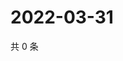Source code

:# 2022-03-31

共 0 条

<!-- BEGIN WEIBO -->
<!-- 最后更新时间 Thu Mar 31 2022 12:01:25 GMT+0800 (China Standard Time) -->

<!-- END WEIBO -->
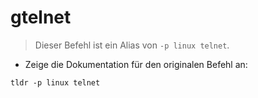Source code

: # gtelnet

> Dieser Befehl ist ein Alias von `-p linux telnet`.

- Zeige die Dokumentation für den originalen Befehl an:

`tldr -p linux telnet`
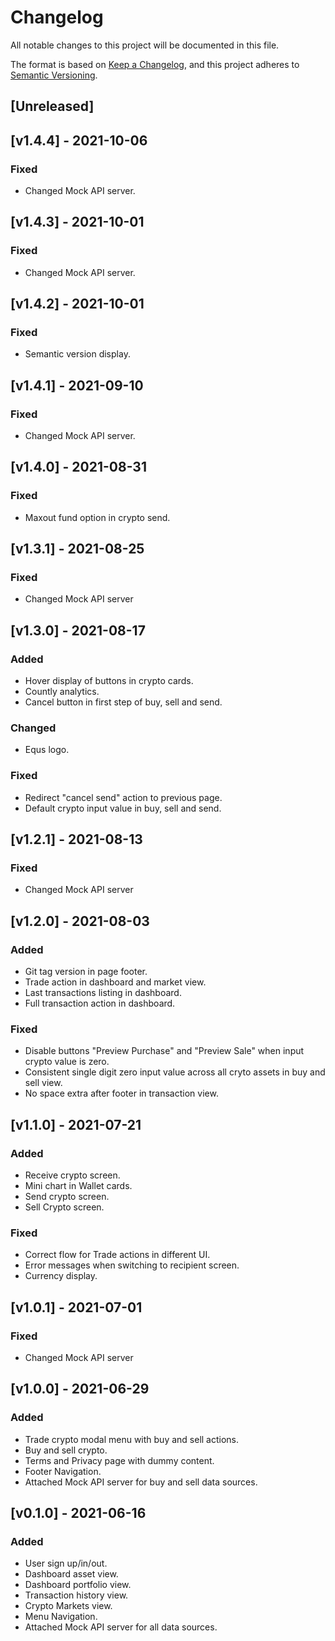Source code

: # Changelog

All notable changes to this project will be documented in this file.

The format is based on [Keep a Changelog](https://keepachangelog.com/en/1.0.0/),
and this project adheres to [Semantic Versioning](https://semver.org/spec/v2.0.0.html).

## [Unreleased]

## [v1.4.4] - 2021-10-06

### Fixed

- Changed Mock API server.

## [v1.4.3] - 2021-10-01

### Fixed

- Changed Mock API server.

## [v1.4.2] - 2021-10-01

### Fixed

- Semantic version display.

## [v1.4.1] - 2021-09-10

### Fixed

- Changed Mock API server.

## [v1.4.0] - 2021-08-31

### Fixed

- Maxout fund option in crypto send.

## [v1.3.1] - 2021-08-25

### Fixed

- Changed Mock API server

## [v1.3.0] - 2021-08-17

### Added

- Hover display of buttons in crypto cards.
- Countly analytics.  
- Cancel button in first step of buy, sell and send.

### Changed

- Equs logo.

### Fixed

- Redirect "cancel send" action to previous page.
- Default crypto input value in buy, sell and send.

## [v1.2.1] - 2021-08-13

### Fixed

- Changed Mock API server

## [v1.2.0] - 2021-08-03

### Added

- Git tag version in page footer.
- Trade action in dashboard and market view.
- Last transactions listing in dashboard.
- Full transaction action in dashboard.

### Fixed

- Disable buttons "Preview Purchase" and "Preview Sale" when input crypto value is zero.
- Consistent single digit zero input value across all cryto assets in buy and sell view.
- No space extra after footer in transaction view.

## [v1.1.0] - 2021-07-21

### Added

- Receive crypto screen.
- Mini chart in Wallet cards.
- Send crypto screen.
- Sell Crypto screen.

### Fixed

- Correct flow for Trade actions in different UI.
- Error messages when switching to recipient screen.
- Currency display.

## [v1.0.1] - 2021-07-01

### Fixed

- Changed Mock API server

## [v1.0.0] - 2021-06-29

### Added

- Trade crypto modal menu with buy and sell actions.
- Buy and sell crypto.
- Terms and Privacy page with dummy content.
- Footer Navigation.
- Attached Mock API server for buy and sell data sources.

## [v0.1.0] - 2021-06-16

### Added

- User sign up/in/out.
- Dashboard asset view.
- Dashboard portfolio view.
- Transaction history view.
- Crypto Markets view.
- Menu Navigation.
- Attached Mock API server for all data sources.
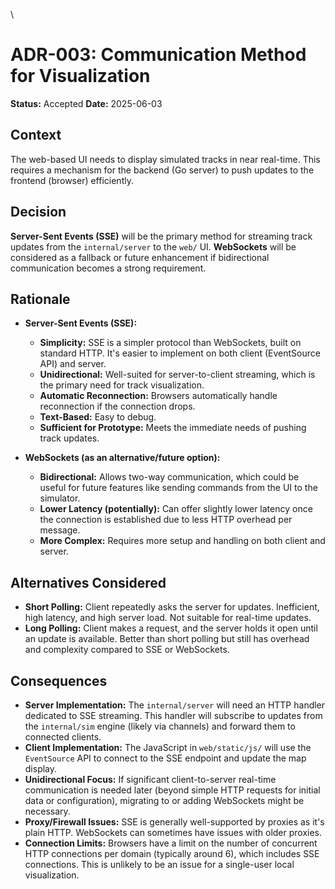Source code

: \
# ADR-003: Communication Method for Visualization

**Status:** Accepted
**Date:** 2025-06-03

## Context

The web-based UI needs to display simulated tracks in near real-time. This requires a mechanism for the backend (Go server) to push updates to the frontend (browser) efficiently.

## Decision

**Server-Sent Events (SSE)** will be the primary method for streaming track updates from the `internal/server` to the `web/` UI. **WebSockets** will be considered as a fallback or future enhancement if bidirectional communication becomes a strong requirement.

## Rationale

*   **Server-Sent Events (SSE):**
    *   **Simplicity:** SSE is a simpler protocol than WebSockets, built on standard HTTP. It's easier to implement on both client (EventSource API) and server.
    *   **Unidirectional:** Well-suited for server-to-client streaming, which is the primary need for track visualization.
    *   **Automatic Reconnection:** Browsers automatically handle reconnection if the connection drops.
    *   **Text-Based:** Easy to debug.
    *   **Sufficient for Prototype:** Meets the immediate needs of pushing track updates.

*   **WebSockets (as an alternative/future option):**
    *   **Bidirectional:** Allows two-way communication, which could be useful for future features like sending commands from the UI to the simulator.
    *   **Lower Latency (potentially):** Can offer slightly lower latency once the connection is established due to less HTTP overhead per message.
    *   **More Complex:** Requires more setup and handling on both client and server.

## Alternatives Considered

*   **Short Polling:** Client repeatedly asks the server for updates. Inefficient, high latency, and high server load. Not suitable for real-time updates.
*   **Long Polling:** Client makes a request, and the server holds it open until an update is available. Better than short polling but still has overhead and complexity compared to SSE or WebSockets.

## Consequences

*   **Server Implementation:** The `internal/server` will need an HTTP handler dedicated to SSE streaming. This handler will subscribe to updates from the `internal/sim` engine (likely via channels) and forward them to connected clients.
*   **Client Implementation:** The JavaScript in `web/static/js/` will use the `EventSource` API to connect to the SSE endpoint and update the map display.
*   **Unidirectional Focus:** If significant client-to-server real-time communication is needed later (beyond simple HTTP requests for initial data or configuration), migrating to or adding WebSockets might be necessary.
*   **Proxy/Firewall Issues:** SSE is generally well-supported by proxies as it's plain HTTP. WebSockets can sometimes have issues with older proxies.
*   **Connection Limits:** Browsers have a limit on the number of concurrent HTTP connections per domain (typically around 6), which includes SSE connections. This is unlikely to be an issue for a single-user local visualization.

* * *

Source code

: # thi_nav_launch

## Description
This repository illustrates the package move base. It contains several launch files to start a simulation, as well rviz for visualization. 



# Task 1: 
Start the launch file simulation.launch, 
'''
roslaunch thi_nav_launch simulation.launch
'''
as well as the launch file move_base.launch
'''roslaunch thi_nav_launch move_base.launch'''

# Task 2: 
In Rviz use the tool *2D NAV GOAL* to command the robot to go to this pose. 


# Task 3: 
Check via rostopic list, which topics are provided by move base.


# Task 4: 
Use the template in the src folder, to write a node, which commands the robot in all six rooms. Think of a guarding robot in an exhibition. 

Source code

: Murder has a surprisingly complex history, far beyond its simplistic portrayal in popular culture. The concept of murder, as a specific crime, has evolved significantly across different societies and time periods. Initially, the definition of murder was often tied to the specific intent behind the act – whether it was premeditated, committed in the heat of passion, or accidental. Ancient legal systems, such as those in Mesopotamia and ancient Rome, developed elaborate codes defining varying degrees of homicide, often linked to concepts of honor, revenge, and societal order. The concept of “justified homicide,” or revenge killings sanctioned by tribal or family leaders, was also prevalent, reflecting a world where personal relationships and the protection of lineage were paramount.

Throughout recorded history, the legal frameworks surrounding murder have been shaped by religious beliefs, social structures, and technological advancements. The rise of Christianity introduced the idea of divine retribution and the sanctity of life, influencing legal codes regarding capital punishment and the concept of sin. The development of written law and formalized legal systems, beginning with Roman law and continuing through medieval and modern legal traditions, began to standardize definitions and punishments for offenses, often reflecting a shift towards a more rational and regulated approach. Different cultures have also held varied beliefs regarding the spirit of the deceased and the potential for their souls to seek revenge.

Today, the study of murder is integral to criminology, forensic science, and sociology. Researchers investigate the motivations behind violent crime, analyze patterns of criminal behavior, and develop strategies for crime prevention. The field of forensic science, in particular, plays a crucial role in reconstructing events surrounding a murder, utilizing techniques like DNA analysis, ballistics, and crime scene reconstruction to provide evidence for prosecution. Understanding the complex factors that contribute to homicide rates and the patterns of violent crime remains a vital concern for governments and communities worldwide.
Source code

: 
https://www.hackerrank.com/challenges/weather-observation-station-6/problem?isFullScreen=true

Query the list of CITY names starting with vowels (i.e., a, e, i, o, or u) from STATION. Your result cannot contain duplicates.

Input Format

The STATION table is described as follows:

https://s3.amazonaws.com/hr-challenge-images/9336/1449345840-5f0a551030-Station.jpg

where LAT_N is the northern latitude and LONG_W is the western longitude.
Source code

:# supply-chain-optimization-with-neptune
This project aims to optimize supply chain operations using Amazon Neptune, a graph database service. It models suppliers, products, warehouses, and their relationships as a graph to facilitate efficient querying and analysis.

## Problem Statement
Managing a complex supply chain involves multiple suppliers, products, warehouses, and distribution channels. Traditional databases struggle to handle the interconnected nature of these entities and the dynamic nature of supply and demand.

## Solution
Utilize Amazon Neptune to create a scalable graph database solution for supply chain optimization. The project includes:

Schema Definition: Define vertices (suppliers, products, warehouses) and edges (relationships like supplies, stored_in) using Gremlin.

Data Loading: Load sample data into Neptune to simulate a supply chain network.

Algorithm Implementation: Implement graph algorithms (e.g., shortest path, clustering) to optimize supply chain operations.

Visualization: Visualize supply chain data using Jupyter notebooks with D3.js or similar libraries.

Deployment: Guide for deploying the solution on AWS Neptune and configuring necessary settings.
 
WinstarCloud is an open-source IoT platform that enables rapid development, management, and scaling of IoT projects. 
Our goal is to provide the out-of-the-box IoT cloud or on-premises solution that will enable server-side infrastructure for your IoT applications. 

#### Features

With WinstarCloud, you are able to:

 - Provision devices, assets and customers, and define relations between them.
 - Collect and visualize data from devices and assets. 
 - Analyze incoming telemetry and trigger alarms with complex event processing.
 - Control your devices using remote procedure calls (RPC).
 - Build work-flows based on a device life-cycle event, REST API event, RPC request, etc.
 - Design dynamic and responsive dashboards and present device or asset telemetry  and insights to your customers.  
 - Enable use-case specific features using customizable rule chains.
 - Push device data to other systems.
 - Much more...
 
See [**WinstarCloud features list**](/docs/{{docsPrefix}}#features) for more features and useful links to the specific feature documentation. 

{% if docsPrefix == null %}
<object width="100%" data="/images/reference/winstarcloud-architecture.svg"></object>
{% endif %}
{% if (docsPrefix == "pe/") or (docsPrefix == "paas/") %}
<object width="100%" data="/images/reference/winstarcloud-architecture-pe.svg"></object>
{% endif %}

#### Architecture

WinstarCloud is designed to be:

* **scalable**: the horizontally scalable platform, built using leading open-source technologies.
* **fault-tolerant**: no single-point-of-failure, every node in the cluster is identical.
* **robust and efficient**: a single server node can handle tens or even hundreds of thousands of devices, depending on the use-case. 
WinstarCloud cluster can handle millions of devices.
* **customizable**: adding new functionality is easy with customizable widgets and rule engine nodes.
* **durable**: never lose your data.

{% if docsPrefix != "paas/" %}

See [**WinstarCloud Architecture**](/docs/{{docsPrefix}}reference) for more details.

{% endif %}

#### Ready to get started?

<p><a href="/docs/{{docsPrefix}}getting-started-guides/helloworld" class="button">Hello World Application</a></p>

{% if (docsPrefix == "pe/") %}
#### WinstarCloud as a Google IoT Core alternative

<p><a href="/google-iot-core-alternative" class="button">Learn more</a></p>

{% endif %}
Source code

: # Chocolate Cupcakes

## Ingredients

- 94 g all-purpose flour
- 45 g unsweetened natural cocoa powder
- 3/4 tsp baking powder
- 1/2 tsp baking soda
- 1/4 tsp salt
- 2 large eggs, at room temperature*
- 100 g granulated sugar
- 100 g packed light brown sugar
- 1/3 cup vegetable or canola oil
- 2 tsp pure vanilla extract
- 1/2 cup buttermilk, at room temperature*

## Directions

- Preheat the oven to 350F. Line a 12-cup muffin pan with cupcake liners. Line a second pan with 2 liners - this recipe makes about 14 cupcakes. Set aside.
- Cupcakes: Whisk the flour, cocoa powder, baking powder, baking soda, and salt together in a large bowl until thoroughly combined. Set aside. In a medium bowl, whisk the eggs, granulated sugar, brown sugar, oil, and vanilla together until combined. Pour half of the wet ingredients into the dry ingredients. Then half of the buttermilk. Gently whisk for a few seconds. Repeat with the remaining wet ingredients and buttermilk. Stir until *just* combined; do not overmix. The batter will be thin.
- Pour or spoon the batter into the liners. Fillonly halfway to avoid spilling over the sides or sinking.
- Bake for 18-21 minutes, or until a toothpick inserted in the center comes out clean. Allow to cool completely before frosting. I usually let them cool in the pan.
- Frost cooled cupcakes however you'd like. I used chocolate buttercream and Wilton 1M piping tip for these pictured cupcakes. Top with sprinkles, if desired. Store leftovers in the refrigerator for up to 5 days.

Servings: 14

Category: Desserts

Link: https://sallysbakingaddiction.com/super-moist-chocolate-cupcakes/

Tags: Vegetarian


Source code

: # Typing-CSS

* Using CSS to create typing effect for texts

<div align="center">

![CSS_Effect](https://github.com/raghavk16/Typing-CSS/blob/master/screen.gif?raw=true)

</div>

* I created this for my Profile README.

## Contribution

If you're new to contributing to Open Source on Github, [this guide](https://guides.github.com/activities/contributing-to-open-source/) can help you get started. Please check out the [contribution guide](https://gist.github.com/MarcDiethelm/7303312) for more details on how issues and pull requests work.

---

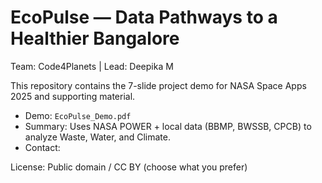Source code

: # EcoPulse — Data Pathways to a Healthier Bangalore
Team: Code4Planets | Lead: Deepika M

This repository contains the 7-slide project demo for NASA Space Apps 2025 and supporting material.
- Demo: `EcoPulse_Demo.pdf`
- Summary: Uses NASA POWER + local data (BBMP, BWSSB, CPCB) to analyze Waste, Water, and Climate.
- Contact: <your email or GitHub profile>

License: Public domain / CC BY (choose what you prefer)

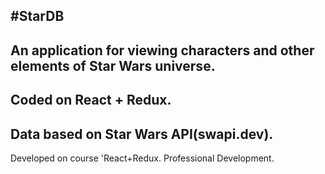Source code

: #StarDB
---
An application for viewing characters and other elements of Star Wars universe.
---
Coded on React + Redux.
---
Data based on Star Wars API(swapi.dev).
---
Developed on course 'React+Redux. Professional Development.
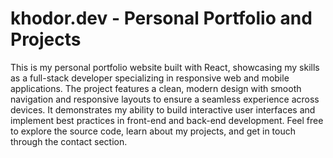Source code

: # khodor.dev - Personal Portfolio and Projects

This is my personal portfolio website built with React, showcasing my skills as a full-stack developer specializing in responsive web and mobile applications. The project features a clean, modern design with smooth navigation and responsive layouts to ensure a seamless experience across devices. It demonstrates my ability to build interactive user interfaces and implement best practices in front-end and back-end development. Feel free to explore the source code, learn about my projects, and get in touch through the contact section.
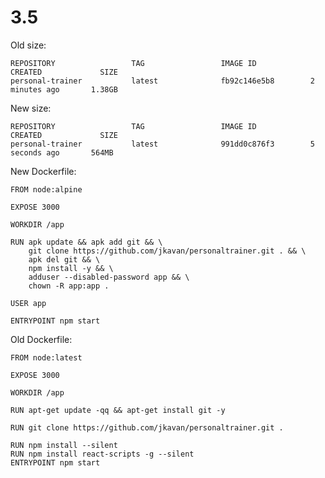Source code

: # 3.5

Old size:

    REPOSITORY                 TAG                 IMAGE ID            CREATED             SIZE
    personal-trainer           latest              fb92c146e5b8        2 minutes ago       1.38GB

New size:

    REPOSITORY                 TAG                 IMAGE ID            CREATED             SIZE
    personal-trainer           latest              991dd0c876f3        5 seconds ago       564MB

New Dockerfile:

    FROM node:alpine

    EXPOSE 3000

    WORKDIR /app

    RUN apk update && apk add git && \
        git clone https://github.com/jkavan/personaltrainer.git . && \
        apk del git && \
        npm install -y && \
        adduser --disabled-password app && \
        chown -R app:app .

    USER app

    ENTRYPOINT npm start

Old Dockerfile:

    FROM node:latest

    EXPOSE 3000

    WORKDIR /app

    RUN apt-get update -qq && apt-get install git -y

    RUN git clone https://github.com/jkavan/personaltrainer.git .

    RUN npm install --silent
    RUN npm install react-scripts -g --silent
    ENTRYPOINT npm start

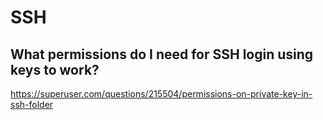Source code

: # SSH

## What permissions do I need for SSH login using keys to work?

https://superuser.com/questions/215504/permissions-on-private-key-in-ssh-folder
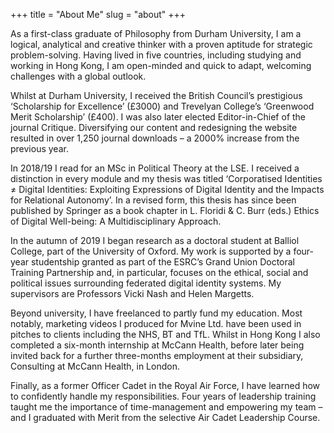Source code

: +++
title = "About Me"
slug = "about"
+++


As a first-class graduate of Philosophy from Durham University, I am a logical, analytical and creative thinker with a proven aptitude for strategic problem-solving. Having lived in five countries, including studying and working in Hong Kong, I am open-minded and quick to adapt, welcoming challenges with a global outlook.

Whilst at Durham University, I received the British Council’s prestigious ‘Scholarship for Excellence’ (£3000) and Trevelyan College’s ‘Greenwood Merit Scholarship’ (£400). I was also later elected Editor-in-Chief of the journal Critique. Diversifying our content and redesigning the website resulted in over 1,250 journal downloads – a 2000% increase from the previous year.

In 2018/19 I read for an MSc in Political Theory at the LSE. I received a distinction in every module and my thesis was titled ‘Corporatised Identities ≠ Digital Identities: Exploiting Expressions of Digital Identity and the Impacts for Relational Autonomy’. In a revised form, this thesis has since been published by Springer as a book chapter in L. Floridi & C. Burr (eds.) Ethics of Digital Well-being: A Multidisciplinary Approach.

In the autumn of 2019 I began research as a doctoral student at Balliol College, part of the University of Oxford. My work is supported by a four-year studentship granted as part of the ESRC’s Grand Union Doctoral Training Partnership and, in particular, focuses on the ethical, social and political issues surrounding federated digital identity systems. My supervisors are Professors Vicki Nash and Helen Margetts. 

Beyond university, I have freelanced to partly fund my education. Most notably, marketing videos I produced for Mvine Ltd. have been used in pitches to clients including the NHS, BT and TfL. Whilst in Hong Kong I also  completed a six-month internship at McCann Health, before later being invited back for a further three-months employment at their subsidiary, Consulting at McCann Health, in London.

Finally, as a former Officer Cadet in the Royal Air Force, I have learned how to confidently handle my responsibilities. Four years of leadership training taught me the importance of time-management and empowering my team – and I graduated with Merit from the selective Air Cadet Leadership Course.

- Action item:
Copy out each line of the data above, exactly, if it lies between the line holding "Check via rostopic" and the line holding "lineage were paramount.", inclusive; copy no other line.

- Solution to this task:
Check via rostopic list, which topics are provided by move base.


# Task 4: 
Use the template in the src folder, to write a node, which commands the robot in all six rooms. Think of a guarding robot in an exhibition. 

Source code

: Murder has a surprisingly complex history, far beyond its simplistic portrayal in popular culture. The concept of murder, as a specific crime, has evolved significantly across different societies and time periods. Initially, the definition of murder was often tied to the specific intent behind the act – whether it was premeditated, committed in the heat of passion, or accidental. Ancient legal systems, such as those in Mesopotamia and ancient Rome, developed elaborate codes defining varying degrees of homicide, often linked to concepts of honor, revenge, and societal order. The concept of “justified homicide,” or revenge killings sanctioned by tribal or family leaders, was also prevalent, reflecting a world where personal relationships and the protection of lineage were paramount.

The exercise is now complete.